- _Extracted records_:

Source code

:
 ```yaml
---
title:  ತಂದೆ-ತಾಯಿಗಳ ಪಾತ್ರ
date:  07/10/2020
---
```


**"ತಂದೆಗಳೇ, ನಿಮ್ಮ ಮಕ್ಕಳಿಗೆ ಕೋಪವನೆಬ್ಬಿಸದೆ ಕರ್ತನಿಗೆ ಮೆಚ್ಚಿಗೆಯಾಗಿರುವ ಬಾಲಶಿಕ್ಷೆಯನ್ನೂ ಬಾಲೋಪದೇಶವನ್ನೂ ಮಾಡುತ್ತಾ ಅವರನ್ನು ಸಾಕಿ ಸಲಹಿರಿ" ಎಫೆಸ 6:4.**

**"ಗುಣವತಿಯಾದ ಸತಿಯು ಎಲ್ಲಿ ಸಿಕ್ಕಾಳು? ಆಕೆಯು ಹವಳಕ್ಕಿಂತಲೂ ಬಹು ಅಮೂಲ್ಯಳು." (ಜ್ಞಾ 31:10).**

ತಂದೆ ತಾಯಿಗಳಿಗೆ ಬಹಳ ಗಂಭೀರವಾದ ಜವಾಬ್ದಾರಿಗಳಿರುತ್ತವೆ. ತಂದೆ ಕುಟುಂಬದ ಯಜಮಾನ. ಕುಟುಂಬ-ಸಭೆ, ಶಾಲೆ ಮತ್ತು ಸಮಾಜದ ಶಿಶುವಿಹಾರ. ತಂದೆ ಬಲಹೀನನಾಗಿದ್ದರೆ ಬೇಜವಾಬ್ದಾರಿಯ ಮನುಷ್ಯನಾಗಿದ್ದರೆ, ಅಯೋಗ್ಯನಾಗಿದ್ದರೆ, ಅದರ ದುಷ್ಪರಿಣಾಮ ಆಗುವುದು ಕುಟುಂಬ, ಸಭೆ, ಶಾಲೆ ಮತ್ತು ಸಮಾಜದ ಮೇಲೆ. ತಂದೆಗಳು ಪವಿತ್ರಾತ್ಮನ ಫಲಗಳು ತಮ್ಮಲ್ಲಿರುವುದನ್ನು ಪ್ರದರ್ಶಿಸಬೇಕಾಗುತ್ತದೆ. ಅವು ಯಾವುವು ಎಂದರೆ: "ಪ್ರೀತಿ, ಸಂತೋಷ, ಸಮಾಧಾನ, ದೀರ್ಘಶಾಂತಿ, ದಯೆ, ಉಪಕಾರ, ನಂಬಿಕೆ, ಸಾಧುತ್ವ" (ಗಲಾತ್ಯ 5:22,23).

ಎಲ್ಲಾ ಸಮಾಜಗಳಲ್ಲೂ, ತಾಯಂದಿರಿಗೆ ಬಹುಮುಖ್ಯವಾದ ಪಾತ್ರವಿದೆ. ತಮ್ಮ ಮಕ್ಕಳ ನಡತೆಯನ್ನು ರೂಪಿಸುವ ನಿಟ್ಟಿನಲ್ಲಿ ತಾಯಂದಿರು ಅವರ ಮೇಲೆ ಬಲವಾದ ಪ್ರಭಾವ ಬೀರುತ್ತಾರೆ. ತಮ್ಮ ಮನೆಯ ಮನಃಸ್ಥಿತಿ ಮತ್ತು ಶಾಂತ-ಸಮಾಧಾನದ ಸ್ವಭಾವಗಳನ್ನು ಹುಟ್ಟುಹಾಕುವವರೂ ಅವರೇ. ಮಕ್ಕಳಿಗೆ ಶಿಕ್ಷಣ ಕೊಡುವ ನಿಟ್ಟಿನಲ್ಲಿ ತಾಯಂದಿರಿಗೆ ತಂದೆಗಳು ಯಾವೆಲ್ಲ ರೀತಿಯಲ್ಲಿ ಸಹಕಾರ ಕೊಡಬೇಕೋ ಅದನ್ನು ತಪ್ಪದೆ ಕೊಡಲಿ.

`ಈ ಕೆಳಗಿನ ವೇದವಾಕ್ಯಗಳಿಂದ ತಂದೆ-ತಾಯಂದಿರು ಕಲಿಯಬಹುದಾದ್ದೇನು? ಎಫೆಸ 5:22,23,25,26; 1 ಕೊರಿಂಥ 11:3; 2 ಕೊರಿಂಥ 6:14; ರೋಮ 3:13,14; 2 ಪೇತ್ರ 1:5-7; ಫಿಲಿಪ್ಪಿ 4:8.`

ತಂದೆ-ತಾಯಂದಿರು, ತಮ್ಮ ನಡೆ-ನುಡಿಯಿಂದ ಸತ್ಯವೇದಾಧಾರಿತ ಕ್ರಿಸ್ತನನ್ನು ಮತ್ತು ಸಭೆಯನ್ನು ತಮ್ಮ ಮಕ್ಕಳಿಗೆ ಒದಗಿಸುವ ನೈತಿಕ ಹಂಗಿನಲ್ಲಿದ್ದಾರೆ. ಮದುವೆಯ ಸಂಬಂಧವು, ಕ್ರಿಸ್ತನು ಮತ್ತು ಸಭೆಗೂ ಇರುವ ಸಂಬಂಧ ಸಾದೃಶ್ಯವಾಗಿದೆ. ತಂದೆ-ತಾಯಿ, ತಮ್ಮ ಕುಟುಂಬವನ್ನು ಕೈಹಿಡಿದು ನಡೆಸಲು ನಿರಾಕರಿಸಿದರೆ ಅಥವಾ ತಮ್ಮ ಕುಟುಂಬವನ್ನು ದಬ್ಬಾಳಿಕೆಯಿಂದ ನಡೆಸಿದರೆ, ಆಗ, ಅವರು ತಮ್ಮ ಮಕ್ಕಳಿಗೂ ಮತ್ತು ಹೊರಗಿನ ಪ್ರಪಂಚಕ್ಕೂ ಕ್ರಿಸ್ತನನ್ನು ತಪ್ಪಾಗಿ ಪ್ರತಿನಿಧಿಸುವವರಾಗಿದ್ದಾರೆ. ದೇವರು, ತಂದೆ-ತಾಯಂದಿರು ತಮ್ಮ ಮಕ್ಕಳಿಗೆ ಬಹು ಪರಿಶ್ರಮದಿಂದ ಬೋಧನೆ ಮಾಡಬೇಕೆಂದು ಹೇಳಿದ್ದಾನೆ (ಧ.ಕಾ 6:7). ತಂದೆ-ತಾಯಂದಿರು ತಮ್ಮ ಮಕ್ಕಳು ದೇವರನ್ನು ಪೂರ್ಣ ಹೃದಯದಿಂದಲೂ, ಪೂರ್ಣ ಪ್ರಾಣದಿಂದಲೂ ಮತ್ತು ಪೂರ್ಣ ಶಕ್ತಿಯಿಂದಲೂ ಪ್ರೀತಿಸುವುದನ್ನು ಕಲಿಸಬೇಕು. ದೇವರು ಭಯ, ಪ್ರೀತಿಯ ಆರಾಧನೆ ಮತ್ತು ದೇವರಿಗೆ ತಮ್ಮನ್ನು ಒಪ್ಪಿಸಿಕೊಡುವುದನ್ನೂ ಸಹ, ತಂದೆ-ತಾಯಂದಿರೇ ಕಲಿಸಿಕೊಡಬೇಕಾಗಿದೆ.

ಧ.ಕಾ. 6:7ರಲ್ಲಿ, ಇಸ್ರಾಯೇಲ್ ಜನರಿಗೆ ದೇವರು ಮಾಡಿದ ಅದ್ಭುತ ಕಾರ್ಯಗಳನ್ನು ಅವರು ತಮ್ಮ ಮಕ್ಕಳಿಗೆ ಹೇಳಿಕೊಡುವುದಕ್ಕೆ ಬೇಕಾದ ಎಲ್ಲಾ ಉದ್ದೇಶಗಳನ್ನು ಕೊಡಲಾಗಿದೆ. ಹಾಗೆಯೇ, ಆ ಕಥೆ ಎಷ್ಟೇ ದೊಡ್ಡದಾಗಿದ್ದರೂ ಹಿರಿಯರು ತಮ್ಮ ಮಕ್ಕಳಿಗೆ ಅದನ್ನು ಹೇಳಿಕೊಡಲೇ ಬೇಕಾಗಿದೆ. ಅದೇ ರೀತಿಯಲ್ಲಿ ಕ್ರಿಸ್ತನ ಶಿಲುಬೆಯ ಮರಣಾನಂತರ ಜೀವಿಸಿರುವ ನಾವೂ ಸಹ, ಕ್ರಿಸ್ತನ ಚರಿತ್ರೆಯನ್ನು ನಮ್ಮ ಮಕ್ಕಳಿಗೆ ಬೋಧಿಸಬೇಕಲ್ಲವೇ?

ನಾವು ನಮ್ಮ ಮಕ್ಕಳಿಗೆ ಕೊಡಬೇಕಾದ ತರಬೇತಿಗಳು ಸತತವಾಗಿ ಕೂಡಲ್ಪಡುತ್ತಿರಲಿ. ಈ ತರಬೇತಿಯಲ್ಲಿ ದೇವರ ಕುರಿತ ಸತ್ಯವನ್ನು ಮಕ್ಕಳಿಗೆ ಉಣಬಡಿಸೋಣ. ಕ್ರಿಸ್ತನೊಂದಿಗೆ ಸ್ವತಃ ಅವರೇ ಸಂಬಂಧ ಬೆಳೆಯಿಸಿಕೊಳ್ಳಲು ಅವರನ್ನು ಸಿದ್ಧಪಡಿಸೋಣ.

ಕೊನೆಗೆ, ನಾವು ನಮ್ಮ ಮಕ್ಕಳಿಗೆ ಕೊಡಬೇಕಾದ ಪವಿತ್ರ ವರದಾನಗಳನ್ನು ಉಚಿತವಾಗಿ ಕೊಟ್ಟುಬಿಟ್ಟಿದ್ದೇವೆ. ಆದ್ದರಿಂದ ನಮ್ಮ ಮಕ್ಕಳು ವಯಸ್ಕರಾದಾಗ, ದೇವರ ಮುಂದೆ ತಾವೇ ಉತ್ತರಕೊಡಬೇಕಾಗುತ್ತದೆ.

- _Exercise aim_: The answer should contain only the lines from the first line of the entries through the line holding "ಸತಿಯು ಎಲ್ಲಿ ಸಿಕ್ಕಾಳು?", each exactly as written.

- _Answer to this task_:
Source code

:
 ```yaml
---
title:  ತಂದೆ-ತಾಯಿಗಳ ಪಾತ್ರ
date:  07/10/2020
---
```


**"ತಂದೆಗಳೇ, ನಿಮ್ಮ ಮಕ್ಕಳಿಗೆ ಕೋಪವನೆಬ್ಬಿಸದೆ ಕರ್ತನಿಗೆ ಮೆಚ್ಚಿಗೆಯಾಗಿರುವ ಬಾಲಶಿಕ್ಷೆಯನ್ನೂ ಬಾಲೋಪದೇಶವನ್ನೂ ಮಾಡುತ್ತಾ ಅವರನ್ನು ಸಾಕಿ ಸಲಹಿರಿ" ಎಫೆಸ 6:4.**

**"ಗುಣವತಿಯಾದ ಸತಿಯು ಎಲ್ಲಿ ಸಿಕ್ಕಾಳು? ಆಕೆಯು ಹವಳಕ್ಕಿಂತಲೂ ಬಹು ಅಮೂಲ್ಯಳು." (ಜ್ಞಾ 31:10).**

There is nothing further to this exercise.